#31 どこまでいったねん?
「なぁ、悠」
「はい?」
「未来ちゃんとどこまでいったねん?」
「はぁ!?」
俺は思わず砂場へと寝かしていた体を起き上がらせる。
今、俺と恭平さんは泳ぎ疲れたこの体を、パラソルの下で癒していたところだ。龍之介は最初から泳ぎに行っていないため、俺達の横で本をずっと読んでいて、海辺にいる元気な女子三人組は、ビーチボールでバレーらしきものをしている。
「だ・か・ら、最後までいったんかって聞いてるんや」
悪魔の笑みを浮かべながら俺にそう聞いてきた。
「ど、どこまでも進んでいませんよ」
キスさえも、あの付き合い始めた時が最後なのだ。それ以上が俺達にあるわけがない。
「まぁ、未来ちゃんも、悠もシャイそうやでな」
はぁ、とため息をつかれても、俺は今のままでいいと思っている。これ以上先に進んではいけない気がするからだ。
「そういう事にしておいてください」
俺は起き上がっている体を、再び砂場へと寝かせた。
「恭平さんは…」
どこまでいったんですか? と反撃してやろうと思ったのに、この人は俺がいい終わる前に答えた。

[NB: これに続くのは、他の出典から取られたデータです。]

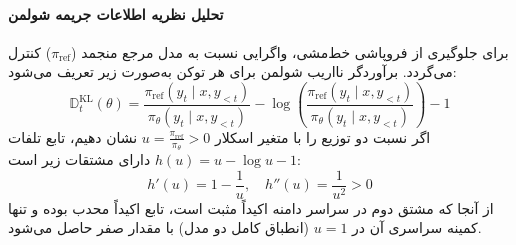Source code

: \paragraph*{تحلیل نظریه اطلاعات جریمه  شولمن}
برای جلوگیری از فروپاشی خط‌مشی، واگرایی نسبت به مدل مرجع منجمد ($\pi_{\text{ref}}$) کنترل می‌گردد. برآوردگر نااریب شولمن \cite{schulman2020approximating} برای هر توکن به‌صورت زیر تعریف می‌شود:
\begin{equation}
    \mathbb{D}_{t}^{\mathrm{KL}}(\theta) = \frac{\pi_{\mathrm{ref}}(y_t \mid x, y_{<t})}{\pi_\theta(y_t \mid x, y_{<t})} - \log \left( \frac{\pi_{\mathrm{ref}}(y_t \mid x, y_{<t})}{\pi_\theta(y_t \mid x, y_{<t})} \right) - 1
\end{equation}
اگر نسبت دو توزیع را با متغیر اسکلار $u = \frac{\pi_{\mathrm{ref}}}{\pi_\theta} > 0$ نشان دهیم، تابع تلفات $h(u) = u - \log u - 1$ دارای مشتقات زیر است:
\begin{equation}
    h'(u) = 1 - \frac{1}{u}, \quad h''(u) = \frac{1}{u^2} > 0
\end{equation}
از آنجا که مشتق دوم در سراسر دامنه اکیداً مثبت است، تابع اکیداً محدب بوده و تنها کمینه سراسری آن در $u=1$ (انطباق کامل دو مدل) با مقدار صفر حاصل می‌شود.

「最後まで行ったで。シャイな君達とは違うからなぁ!」
…そんな恥ずかしいことを堂々といえる恭平さんに拍手を送ってあげたい。
「まぁ、別に人それぞれペースがあるからな。気にすることはあらへん。むしろ急ぎすぎると、未来ちゃんも困っちゃうかもしれへんからな」
いつに無く真剣な顔で恭平さんは恋愛を語り始めた。
「は、い」
俺達のことを少しは考えてくれているみたいで、ちょっと嬉しかったりもする。だけど…俺達のこの関係は、恋愛といえるのだろうか。未来は俺のことを何も知らない。騙されていることさえも気づいていない。
それを恋愛といえるのだろうか。
「恭平!」
海辺のほうから、果歩の声が聞こえた。恭平さんと俺は、少し体を起き上がらせて、そっちへと目をむける。
「ほら、悠君もおいでよ!」
果歩の声は透き通るような声は、50mは離れているであろう俺達の耳まで届いた。
「ほな、行くか」
恭平さんはその場に立ち、砂を払い落とすと果歩たちの元へと走っていった。もちろん、俺はそんな事が出来るわけも無く、砂を払い落とすとゆっくりと歩いていく。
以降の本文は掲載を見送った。